Néstor Luján era una personalidad muy leída, muy viajada y, sobre todo, entrañablemente divertida. Le salían las anécdotas literarias, históricas y humanas a renglón seguido en la sala de estar de su casa, en mi antiguo despacho de la calle Pelai o en los restaurantes más respetables, caros y concurridos de la ciudad.
Néstor solía decir que para entender el país en su profundidad era imprescindible leer las “Memòries” de Josep Maria de Sagarra, el libro más importante escrito en catalán, añadía, que narra su vida hasta el comienzo de la Gran Guerra en 1914. A partir de esa fecha ya no se dedicó a escribir su biografía aunque sabemos todo lo que hay que saber sobre Sagarra a través de Lluís Permanyer y de Joan de Sagarra, hijo del prócer y actualmente cronista dominical de lujo en este diario.

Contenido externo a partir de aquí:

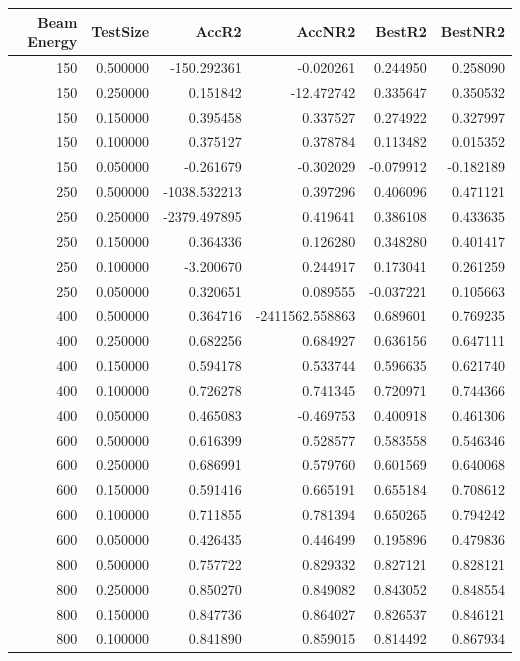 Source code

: \begin{tabular}{rrrrrr}
\toprule
Beam Energy & TestSize & AccR2 & AccNR2 & BestR2 & BestNR2 \\
\midrule
150 & 0.500000 & -150.292361 & -0.020261 & 0.244950 & 0.258090 \\
150 & 0.250000 & 0.151842 & -12.472742 & 0.335647 & 0.350532 \\
150 & 0.150000 & 0.395458 & 0.337527 & 0.274922 & 0.327997 \\
150 & 0.100000 & 0.375127 & 0.378784 & 0.113482 & 0.015352 \\
150 & 0.050000 & -0.261679 & -0.302029 & -0.079912 & -0.182189 \\
250 & 0.500000 & -1038.532213 & 0.397296 & 0.406096 & 0.471121 \\
250 & 0.250000 & -2379.497895 & 0.419641 & 0.386108 & 0.433635 \\
250 & 0.150000 & 0.364336 & 0.126280 & 0.348280 & 0.401417 \\
250 & 0.100000 & -3.200670 & 0.244917 & 0.173041 & 0.261259 \\
250 & 0.050000 & 0.320651 & 0.089555 & -0.037221 & 0.105663 \\
400 & 0.500000 & 0.364716 & -2411562.558863 & 0.689601 & 0.769235 \\
400 & 0.250000 & 0.682256 & 0.684927 & 0.636156 & 0.647111 \\
400 & 0.150000 & 0.594178 & 0.533744 & 0.596635 & 0.621740 \\
400 & 0.100000 & 0.726278 & 0.741345 & 0.720971 & 0.744366 \\
400 & 0.050000 & 0.465083 & -0.469753 & 0.400918 & 0.461306 \\
600 & 0.500000 & 0.616399 & 0.528577 & 0.583558 & 0.546346 \\
600 & 0.250000 & 0.686991 & 0.579760 & 0.601569 & 0.640068 \\
600 & 0.150000 & 0.591416 & 0.665191 & 0.655184 & 0.708612 \\
600 & 0.100000 & 0.711855 & 0.781394 & 0.650265 & 0.794242 \\
600 & 0.050000 & 0.426435 & 0.446499 & 0.195896 & 0.479836 \\
800 & 0.500000 & 0.757722 & 0.829332 & 0.827121 & 0.828121 \\
800 & 0.250000 & 0.850270 & 0.849082 & 0.843052 & 0.848554 \\
800 & 0.150000 & 0.847736 & 0.864027 & 0.826537 & 0.846121 \\
800 & 0.100000 & 0.841890 & 0.859015 & 0.814492 & 0.867934 \\

\end{tabular}
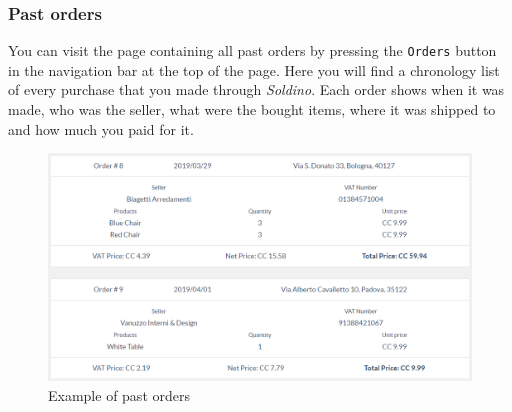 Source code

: 	\subsubsection{Past orders}
	You can visit the page containing all past orders by pressing the \texttt{Orders} 
	button in the navigation bar at the top of the page.
%
	Here you will find a chronology list of every purchase that you made through 
	\textit{Soldino}. Each order shows when it was made, who was the seller, 
	what were the bought items, where it was shipped to and how much you paid for it.
	\begin{figure}[H]
		\includegraphics[width=15cm]{res/images/past_orders.png}
		\centering
		\caption{Example of past orders}
	\end{figure}
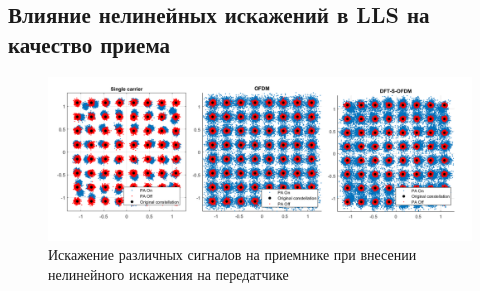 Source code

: 





\subsection{Влияние нелинейных искажений в LLS на качество приема}

\begin{figure}[h!]
    \centering
    \includegraphics[width=0.95\linewidth]{figs/ofdm_pa_distortions.png}
    \caption{Искажение различных сигналов на приемнике при внесении нелинейного
    искажения на передатчике}
    \label{fig:lls_rapp_distortions}
\end{figure}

Sospecho que una de las razones por las que Sagarra se detiene en 1914 es porque piensa que el mundo que vino después de aquel conflicto entre los pueblos de Europa no valía la pena ser reseñado en su autobiografía.
Cuenta, cito de memoria, que era una delicia subirse a un tren en la estación de Francia de Barcelona y llegar a Berlín sin que nadie le pidiera un documento y que pudiera pagar todos los gastos con las onzas de oro que llevaba en una bolsa de terciopelo escondida en el chaleco.
No había pasaportes ni divisas. Eso vino después de la guerra “que había de terminar con todas las guerras”, la Europa de las fronteras, de los bloques y de guerras con millones de víctimas en las trincheras, la Europa de la autodeterminación de los pueblos, que creó nuevos estados con la desintegración de cuatro imperios.
Sagarra tenía la idea de Europa que Paul Valéry y Victor Hugo habían preconizado en la generación anterior a la suya. La Europa inevitable por una parte y la Europa imposible por otra. La Europa que dejaba el lastre de los nacionalismos cerrados para construir un espacio de convivencia más amplio, más plural, más humanista en la línea de Erasmo, Moro y Llull y, sobre todo, un espacio que alejara la posibilidad de guerras y conflictos que son tan propios de nuestra historia colectiva reciente y remota.
Los seis países fundadores de lo que hoy es la Unión Europea tuvieron muy en cuenta estos precedentes a la hora de cimentar una idea que era vieja y conocida pero que nunca pudo llevarse a cabo, especialmente desde que un cardenal de la católica Francia, Richelieu, introdujo el concepto de “razón de estado” que sería la justificación nacional de muchas guerras europeas en tres siglos.
No hay guerras en el horizonte de la Unión Europea. Los estados han cedido competencias hacia arriba y las han dispersado hacia abajo. El tratado de la nueva Constitución iba en esta dirección. Pero Francia y Holanda dijeron no en sendos referéndum y la distancia entre las instituciones europeas y los ciudadanos ha trazado una confusa línea de malestar y desconfianza por razones nacionales más que ideológicas.
Cuando se plantea la Opa hostil de Gas Natural contra Endesa salieron los catastrofistas del Partido Popular acusando al tripartito de apoderarse de la energía de todos los españoles. Pero cuando surgió una opa amigable desde Alemania, el criterio territorial dejó de ser relevante y se aceptaron las leyes del mercado con un entusiasmo que cruzaba las fronteras.
El “patriotismo económico” defendido por Francia, Italia y España va en contra de la misma idea de la integración europea, en contra del euro, de la política fiscal común y en contra de la estrategia económica de la UE. ¿Puede un gigante energético español ser bueno para Europa y un gigante energético europeo ser malo para España? Si la Europa de la energía se organiza en función de los estados no irá en la dirección correcta.